Milly Brooks, Deputy Syndicate manager at Shipowners’ Club has written on the problems that can arise for owners when dealing with difficult charterers under the MYBA Charter Agreement, which was widely used in the luxury yacht market.

Brooks noted that the Club had recently assisted in several cases involving charterers committing multiple breaches of clause 13, the clause that governed the way in which the charterer and their guests should use the yacht during the charter period. She said that these cases illustrated that, in practice, careful consideration needed to be given to an owner’s options when dealing with poorly behaved charterers under the MYBA Charter Agreement.

Clause 13 of the MYBA Charter Agreement sets out the charterer’s obligations with respect to the use of the yacht. Among other things, the charterer must comply with the laws and regulations of any country into whose water the yacht enters. They must also ensure that their behaviour, and the behaviour of their guests, does not cause a nuisance to any person or bring the yacht into disrepute and they and their guests must afford the crew due respect at all times.

Under clause 7 of the Agreement, if the Captain reasonably believed that the charterer or their guests had infringed any of the terms in clause 13, they would be required to give ‘due and specific’ warning to the charterer.

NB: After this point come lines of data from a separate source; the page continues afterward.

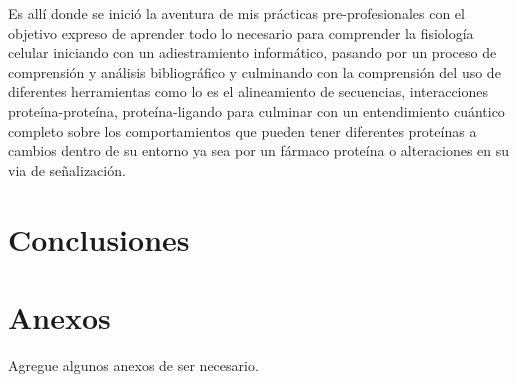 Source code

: \documentclass[a4paper,12pt]{article}
\begin{document}
Es allí donde se inició la aventura de mis prácticas pre-profesionales con el objetivo expreso de aprender todo lo necesario para comprender la fisiología celular iniciando con un adiestramiento informático, pasando por un proceso de comprensión y análisis bibliográfico y culminando con la comprensión del uso de diferentes herramientas como lo es el alineamiento de secuencias, interacciones proteína-proteína, proteína-ligando para culminar con un entendimiento cuántico completo sobre los comportamientos que pueden tener diferentes proteínas a cambios dentro de su entorno ya sea por un fármaco proteína o alteraciones en su via de señalización.


\section{Conclusiones}






\section{Anexos}
Agregue algunos anexos de ser necesario.
\end{document}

If the behaviour continued, the Captain could, by notice in writing given to the charterer, terminate the Agreement forthwith and the charterers would be obliged to settle all outstanding expenses and will not be entitled to any refund.

There were certain actions of a charterer that would give rise to an owners’ right to terminate forthwith, without giving due and specific warning to the charterers. The first such action would be if the charterer or any of their guests committed an offence contrary to the laws and regulations of any country. The offence would have to result in a crew member being detained, fined or imprisoned, or to the yacht being detained, arrested, seized or fined. If this occurred, not only could an owner terminate the Agreement forthwith by notice to the charterer, but the charterer was also required to indemnify the owner against all loss, damage and expense incurred by the owner as a result.

The second such action would be if the charterer or their guests breached the ‘zero tolerance policy’ by having in their possession any illegal drugs or weapons.

Shipowners’ Club said that it had recently assisted a number of Members in cases involving potential breaches of clause 13. These cases illustrated that, in practice, it could be difficult for the owners to exercise their right to terminate without fear that they would be committing a repudiatory breach of the Agreement. This could mean that owners might not always have an effective remedy in situations involving a difficult or poorly behaved charterer, particularly so in the case of short-term charters.

Importantly, said Brooks, it needed to be noted that clause 13 did not include any obligations with respect to treatment of the yacht and property on board. This meant that that there was no right to terminate in circumstances where the charterers or their guests damaged the yacht. Clause 3 of the Agreement obliged the charterers to redeliver the yacht in ‘as good a condition as when delivery was taken’, except for fair wear and tear arising from ordinary use. Therefore, if the charterers physically damaged the yacht, repairs would have to be carried out before the yacht was redelivered. If the yacht was not redelivered by the charterers in as good a condition as at delivery, the owners would be entitled to recover the cost of repairs from the charterers or deduct such costs from any security deposit provided.

If owners were to suffer other losses from delayed delivery due to repairs necessitated by the charterers, they might claim these as damages for breach of clause 3. However, there was no express provision for such a claim and at present there was no clear case law on this point.

Brooks said that there were questions as to the extent to which the Agreement provided owners with an effective remedy in the case of a charterer behaving in an unacceptable way. There was no authoritative case law on this point, and disputes in this area were likely to rely on the strength of the contemporaneous evidence obtained. This meant that it was difficult for owners to determine with certainty whether there had been a provable breach of clause 13. If owners terminated the Agreement and were unable to prove such a breach, they would be exposed to a claim for damages arising from repudiatory breach.

Shipowners’ Club strongly recommended that owners seek legal advice prior to any termination of any charterparty. Where the charterparty was subject to English law, Members of the Club could also use their two hours of free legal advice, available under the CTRL Benefit Clause, to deal with any pre or post-contractual queries they had in respect of their charterparties.